------ Data for this task
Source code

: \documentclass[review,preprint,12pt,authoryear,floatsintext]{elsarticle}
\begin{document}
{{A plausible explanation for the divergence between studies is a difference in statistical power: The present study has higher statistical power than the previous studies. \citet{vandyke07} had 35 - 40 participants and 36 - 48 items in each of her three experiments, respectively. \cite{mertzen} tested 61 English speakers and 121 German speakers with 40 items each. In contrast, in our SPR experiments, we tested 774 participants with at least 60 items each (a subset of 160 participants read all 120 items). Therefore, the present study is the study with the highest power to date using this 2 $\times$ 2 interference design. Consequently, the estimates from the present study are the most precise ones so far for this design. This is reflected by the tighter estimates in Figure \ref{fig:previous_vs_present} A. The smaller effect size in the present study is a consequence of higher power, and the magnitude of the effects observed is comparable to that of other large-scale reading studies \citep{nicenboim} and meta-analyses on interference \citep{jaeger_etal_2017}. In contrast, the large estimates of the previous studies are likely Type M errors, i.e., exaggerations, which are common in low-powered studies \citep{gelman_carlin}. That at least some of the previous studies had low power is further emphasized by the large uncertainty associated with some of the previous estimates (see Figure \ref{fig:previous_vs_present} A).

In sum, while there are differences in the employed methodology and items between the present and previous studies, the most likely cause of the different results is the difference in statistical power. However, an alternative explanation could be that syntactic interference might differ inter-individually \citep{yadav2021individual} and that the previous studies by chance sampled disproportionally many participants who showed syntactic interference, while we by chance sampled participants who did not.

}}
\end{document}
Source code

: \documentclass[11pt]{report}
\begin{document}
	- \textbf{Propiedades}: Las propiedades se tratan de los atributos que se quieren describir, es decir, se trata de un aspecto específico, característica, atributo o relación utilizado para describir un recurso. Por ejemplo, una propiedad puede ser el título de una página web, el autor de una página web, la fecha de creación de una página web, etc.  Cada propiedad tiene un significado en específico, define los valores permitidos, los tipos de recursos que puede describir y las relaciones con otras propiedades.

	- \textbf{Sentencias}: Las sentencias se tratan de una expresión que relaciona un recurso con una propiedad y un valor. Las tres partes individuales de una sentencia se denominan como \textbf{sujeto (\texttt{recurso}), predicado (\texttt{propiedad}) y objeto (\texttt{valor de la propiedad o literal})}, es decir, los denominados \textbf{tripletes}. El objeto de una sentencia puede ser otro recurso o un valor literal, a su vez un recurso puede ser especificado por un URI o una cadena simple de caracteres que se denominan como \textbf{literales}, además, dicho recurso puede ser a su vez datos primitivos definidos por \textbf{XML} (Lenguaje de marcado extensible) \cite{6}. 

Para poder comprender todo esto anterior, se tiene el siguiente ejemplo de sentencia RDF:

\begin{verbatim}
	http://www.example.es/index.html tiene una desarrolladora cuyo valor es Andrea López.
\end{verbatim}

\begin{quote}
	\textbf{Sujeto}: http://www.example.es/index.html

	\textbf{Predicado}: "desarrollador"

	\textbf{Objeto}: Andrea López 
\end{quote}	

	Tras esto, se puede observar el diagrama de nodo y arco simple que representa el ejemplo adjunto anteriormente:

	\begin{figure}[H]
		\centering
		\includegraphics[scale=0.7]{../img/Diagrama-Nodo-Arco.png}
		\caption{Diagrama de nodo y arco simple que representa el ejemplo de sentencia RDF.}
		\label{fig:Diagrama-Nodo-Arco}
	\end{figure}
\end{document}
------------
Using the exact wording, transcribe all the records above.

> [Solution for this task]
Source code

: \documentclass[review,preprint,12pt,authoryear,floatsintext]{elsarticle}
\begin{document}
{{A plausible explanation for the divergence between studies is a difference in statistical power: The present study has higher statistical power than the previous studies. \citet{vandyke07} had 35 - 40 participants and 36 - 48 items in each of her three experiments, respectively. \cite{mertzen} tested 61 English speakers and 121 German speakers with 40 items each. In contrast, in our SPR experiments, we tested 774 participants with at least 60 items each (a subset of 160 participants read all 120 items). Therefore, the present study is the study with the highest power to date using this 2 $\times$ 2 interference design. Consequently, the estimates from the present study are the most precise ones so far for this design. This is reflected by the tighter estimates in Figure \ref{fig:previous_vs_present} A. The smaller effect size in the present study is a consequence of higher power, and the magnitude of the effects observed is comparable to that of other large-scale reading studies \citep{nicenboim} and meta-analyses on interference \citep{jaeger_etal_2017}. In contrast, the large estimates of the previous studies are likely Type M errors, i.e., exaggerations, which are common in low-powered studies \citep{gelman_carlin}. That at least some of the previous studies had low power is further emphasized by the large uncertainty associated with some of the previous estimates (see Figure \ref{fig:previous_vs_present} A).

In sum, while there are differences in the employed methodology and items between the present and previous studies, the most likely cause of the different results is the difference in statistical power. However, an alternative explanation could be that syntactic interference might differ inter-individually \citep{yadav2021individual} and that the previous studies by chance sampled disproportionally many participants who showed syntactic interference, while we by chance sampled participants who did not.

}}
\end{document}
Source code

: \documentclass[11pt]{report}
\begin{document}
	- \textbf{Propiedades}: Las propiedades se tratan de los atributos que se quieren describir, es decir, se trata de un aspecto específico, característica, atributo o relación utilizado para describir un recurso. Por ejemplo, una propiedad puede ser el título de una página web, el autor de una página web, la fecha de creación de una página web, etc.  Cada propiedad tiene un significado en específico, define los valores permitidos, los tipos de recursos que puede describir y las relaciones con otras propiedades.

	- \textbf{Sentencias}: Las sentencias se tratan de una expresión que relaciona un recurso con una propiedad y un valor. Las tres partes individuales de una sentencia se denominan como \textbf{sujeto (\texttt{recurso}), predicado (\texttt{propiedad}) y objeto (\texttt{valor de la propiedad o literal})}, es decir, los denominados \textbf{tripletes}. El objeto de una sentencia puede ser otro recurso o un valor literal, a su vez un recurso puede ser especificado por un URI o una cadena simple de caracteres que se denominan como \textbf{literales}, además, dicho recurso puede ser a su vez datos primitivos definidos por \textbf{XML} (Lenguaje de marcado extensible) \cite{6}. 

Para poder comprender todo esto anterior, se tiene el siguiente ejemplo de sentencia RDF:

\begin{verbatim}
	http://www.example.es/index.html tiene una desarrolladora cuyo valor es Andrea López.
\end{verbatim}

\begin{quote}
	\textbf{Sujeto}: http://www.example.es/index.html

	\textbf{Predicado}: "desarrollador"

	\textbf{Objeto}: Andrea López 
\end{quote}	

	Tras esto, se puede observar el diagrama de nodo y arco simple que representa el ejemplo adjunto anteriormente:

	\begin{figure}[H]
		\centering
		\includegraphics[scale=0.7]{../img/Diagrama-Nodo-Arco.png}
		\caption{Diagrama de nodo y arco simple que representa el ejemplo de sentencia RDF.}
		\label{fig:Diagrama-Nodo-Arco}
	\end{figure}
\end{document}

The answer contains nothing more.